■ TASK ITEM: The word "forward" occurs in some lines of the listing. Copy those lines.

■ MATERIAL SUPPLIED:
▽
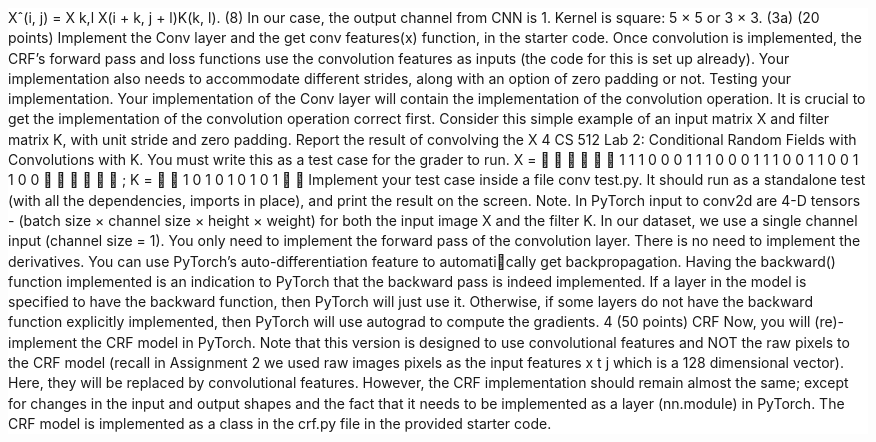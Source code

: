 Xˆ(i, j) = X
k,l
X(i + k, j + l)K(k, l). (8)
In our case, the output channel from CNN is 1. Kernel is square: 5 × 5 or 3 × 3.
(3a) (20 points) Implement the Conv layer and the get conv features(x) function, in the starter
code. Once convolution is implemented, the CRF’s forward pass and loss functions use the
convolution features as inputs (the code for this is set up already).
Your implementation also needs to accommodate different strides, along with an option of
zero padding or not.
Testing your implementation. Your implementation of the Conv layer will contain the
implementation of the convolution operation. It is crucial to get the implementation of the
convolution operation correct first. Consider this simple example of an input matrix X and
filter matrix K, with unit stride and zero padding. Report the result of convolving the X
4
CS 512 Lab 2: Conditional Random Fields with Convolutions
with K. You must write this as a test case for the grader to run.
X =






1 1 1 0 0
0 1 1 1 0
0 0 1 1 1
0 0 1 1 0
0 1 1 0 0






; K =


1 0 1
0 1 0
1 0 1


Implement your test case inside a file conv test.py. It should run as a standalone test (with
all the dependencies, imports in place), and print the result on the screen.
Note. In PyTorch input to conv2d are 4-D tensors - (batch size × channel size ×
height × weight) for both the input image X and the filter K. In our dataset, we use
a single channel input (channel size = 1).
You only need to implement the forward pass of the convolution layer. There is no need to
implement the derivatives. You can use PyTorch’s auto-differentiation feature to automatically get backpropagation.
Having the backward() function implemented is an indication to PyTorch that the backward
pass is indeed implemented. If a layer in the model is specified to have the backward function,
then PyTorch will just use it. Otherwise, if some layers do not have the backward function
explicitly implemented, then PyTorch will use autograd to compute the gradients.
4 (50 points) CRF
Now, you will (re)-implement the CRF model in PyTorch. Note that this version is designed to
use convolutional features and NOT the raw pixels to the CRF model (recall in Assignment 2 we
used raw images pixels as the input features x
t
j which is a 128 dimensional vector). Here, they will
be replaced by convolutional features. However, the CRF implementation should remain almost
the same; except for changes in the input and output shapes and the fact that it needs to be
implemented as a layer (nn.module) in PyTorch.
The CRF model is implemented as a class in the crf.py file in the provided starter code.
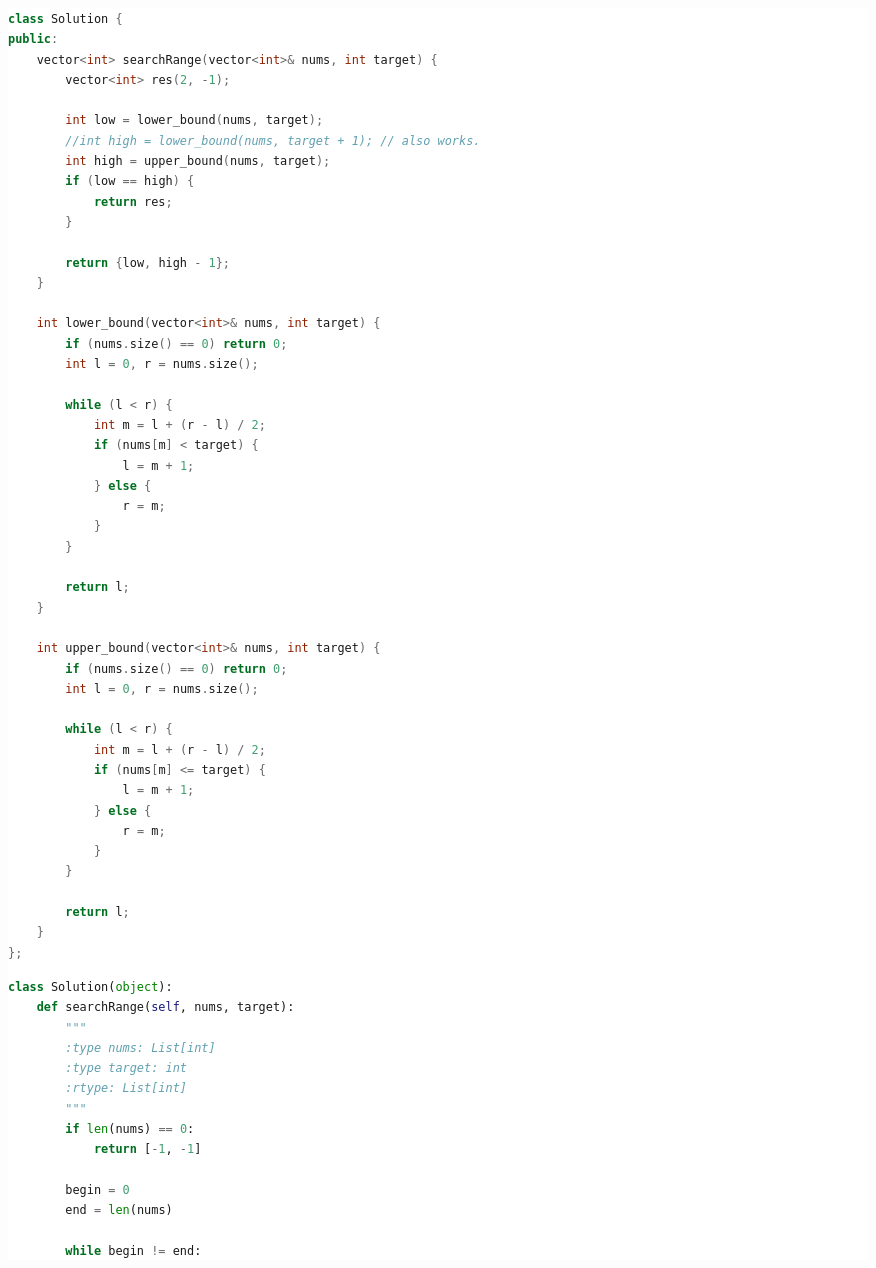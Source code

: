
 ```c++ tab="C++ Implementation of binary search"
class Solution {
public:
    vector<int> searchRange(vector<int>& nums, int target) {
        vector<int> res(2, -1);

        int low = lower_bound(nums, target);
        //int high = lower_bound(nums, target + 1); // also works.
        int high = upper_bound(nums, target);
        if (low == high) {
            return res;
        }
        
        return {low, high - 1};
    }
    
    int lower_bound(vector<int>& nums, int target) {
        if (nums.size() == 0) return 0;
        int l = 0, r = nums.size();
        
        while (l < r) {
            int m = l + (r - l) / 2;
            if (nums[m] < target) {
                l = m + 1;
            } else {
                r = m;
            }
        }
        
        return l;
    }
    
    int upper_bound(vector<int>& nums, int target) {
        if (nums.size() == 0) return 0;
        int l = 0, r = nums.size();
        
        while (l < r) {
            int m = l + (r - l) / 2;
            if (nums[m] <= target) {
                l = m + 1;
            } else {
                r = m;
            }
        }
        
        return l;
    }    
};
```

```python tab="Python solution"
class Solution(object):
    def searchRange(self, nums, target):
        """
        :type nums: List[int]
        :type target: int
        :rtype: List[int]
        """
        if len(nums) == 0:
            return [-1, -1]
            
        begin = 0
        end = len(nums)
        
        while begin != end:
```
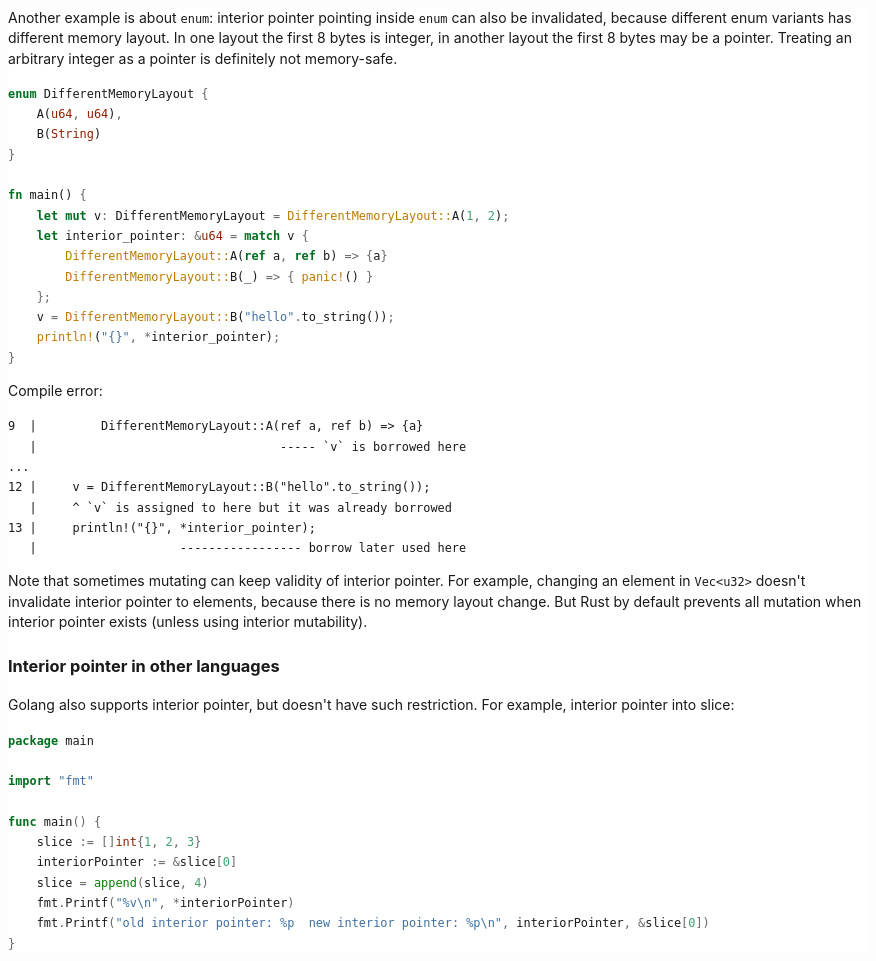 Another example is about `enum`: interior pointer pointing inside `enum` can also be invalidated, because different enum variants has different memory layout. In one layout the first 8 bytes is integer, in another layout the first 8 bytes may be a pointer. Treating an arbitrary integer as a pointer is definitely not memory-safe.

```rust
enum DifferentMemoryLayout {  
    A(u64, u64),  
    B(String)  
}  
  
fn main() {  
    let mut v: DifferentMemoryLayout = DifferentMemoryLayout::A(1, 2);  
    let interior_pointer: &u64 = match v {  
        DifferentMemoryLayout::A(ref a, ref b) => {a}  
        DifferentMemoryLayout::B(_) => { panic!() }  
    };  
    v = DifferentMemoryLayout::B("hello".to_string());  
    println!("{}", *interior_pointer);  
}
```

Compile error:

```
9  |         DifferentMemoryLayout::A(ref a, ref b) => {a}
   |                                  ----- `v` is borrowed here
...
12 |     v = DifferentMemoryLayout::B("hello".to_string());
   |     ^ `v` is assigned to here but it was already borrowed
13 |     println!("{}", *interior_pointer);
   |                    ----------------- borrow later used here
```

Note that sometimes mutating can keep validity of interior pointer. For example, changing an element in `Vec<u32>` doesn't invalidate interior pointer to elements, because there is no memory layout change. But Rust by default prevents all mutation when interior pointer exists (unless using interior mutability).

### Interior pointer in other languages

Golang also supports interior pointer, but doesn't have such restriction. For example, interior pointer into slice:

```go
package main

import "fmt"

func main() {
	slice := []int{1, 2, 3}
	interiorPointer := &slice[0]
	slice = append(slice, 4)
	fmt.Printf("%v\n", *interiorPointer)
	fmt.Printf("old interior pointer: %p  new interior pointer: %p\n", interiorPointer, &slice[0])
}
```


[^about_sharing]: The native Rust ownership relation form a tree. Reference counting (`Rc`, `Arc`) allows shared ownership.
[^about_reference]: Note that here "reference" here means reference in general OOP context (where there is no distinction between ownership and non-owning reference, think about reference in Java/C#/JS/Python). This is different to the Rust reference. I will use "borrow" for Rust reference in this article.
[^solving_container_contagious_borrow]: To encode the information of borrowing `i`-th element of a `Vec` into type, it requires dependent type, depending on runtime value of `i`. Adding dependent type into language is much more complex.
[^visualize_capturing]: JetBrains IDEs semantic coloring can be configured so that captured values are in another color. This can make capturing more obvious.
[^id_ref_translation]: Having both ID and object reference introduces friction: translating between ID and object reference. Some ORM will malfunction if there exists two objects with the same primary key.
[^slotmap_uniqueness]: Each slotmap ensures key uniqueness, but if you mix keys of different slotmaps, the different keys of different slotmap may duplicate. Using the wrong key may successfully get an element but logically wrong.
[^lock_granularity]: Sometimes, having fine-grained lock is slower because of more lock/unlock operations. But sometimes having fine-grained lock is faster because it allows higher parallelism. Sometimes fine-grained lock can cause deadlock but coarse-grained lock won't deadlock. It depends on exact case.
[^apple_silicon_reference_counting]: [See also](https://blog.metaobject.com/2020/11/m1-memory-and-performance.html). That was in 2020. Unsure whether it changed now. One possible reason is that ARM allows weaker memory order than X86. Also, Swift and Objective-C use reference counting almost everywhere, so possibly Apple payed more efforts in optimizing atomic reference counting.
[^reference_counting_cost]: Contended atomic operations (many threads touch one atomic value at the same time) are much slower than when not contended. Its cost also include memory block allocation and freeing.
[^ref_counting_lag]: It lags because it need to do many counter decrement and deallocation for each individual object. Can be workarounded by sending the `Arc` to another thread and drop in that thread. Also, for deep structures, dropping may stack overflow.
[^gc_cost]: GC frequency is roughly porpotional to allocation speed divide by free memory. In generational GC, a minor GC only scans young generation, whose cost is roughly count of living young generation objects. But it still need to occasionally do full GC.
[^gc_benefit]: Tracing GC is faster for short-lived programs (such as some CLI programs and serverless functions), because there's no need to free memory for individual objects on exit. Example: [My JavaScript is Faster than Your Rust](https://medium.com/@jbyj/my-javascript-is-faster-than-your-rust-5f98fe5db1bf). The same optimization is also achievable in Rust, but require extra work (e.g. `mem::forget`, bump allocator).
[^miri_pointer_provenance]: When running in tools like [Miri](https://github.com/rust-lang/miri), the pointer provenance will be tracked at runtime.
[^short_circuit]: `a() || b()` will not execute `b()` if `a()` returns true. `a() && b()` will not execute `b()` if `a()` returns false.
[^about_heisenbug]: The Heisenbugs may only trigger in relase build, not in debug build, not when sanitizers are on, not when logging is on, not when debugger is on. Because optimization, sanitizer, debugger and logging can change timing and memory layout, which can make memory safety or thread safety bug no longer trigger. Debugging a Heisenbug in large codebase may take weeks even months. Note that not all memory/thread safety bugs are Heisenbugs. Many are still easy to trigger.
[^about_arm_memory_tagging]: [ARM memory tagging](https://developer.arm.com/documentation/108035/0100/Introduction-to-the-Memory-Tagging-Extension) is a low-cost way of checking memory safety issue at runtime. [Fil-C](https://github.com/pizlonator/fil-c) is a medium-cost way. Fil-C is more reliable in catching memory safety issue than ARM memory tagging or address sanitizer.
[^gc_memory_safety]: Golang is not memory-safe under data race.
△
■ RESULT:
code. Once convolution is implemented, the CRF’s forward pass and loss functions use the
You only need to implement the forward pass of the convolution layer. There is no need to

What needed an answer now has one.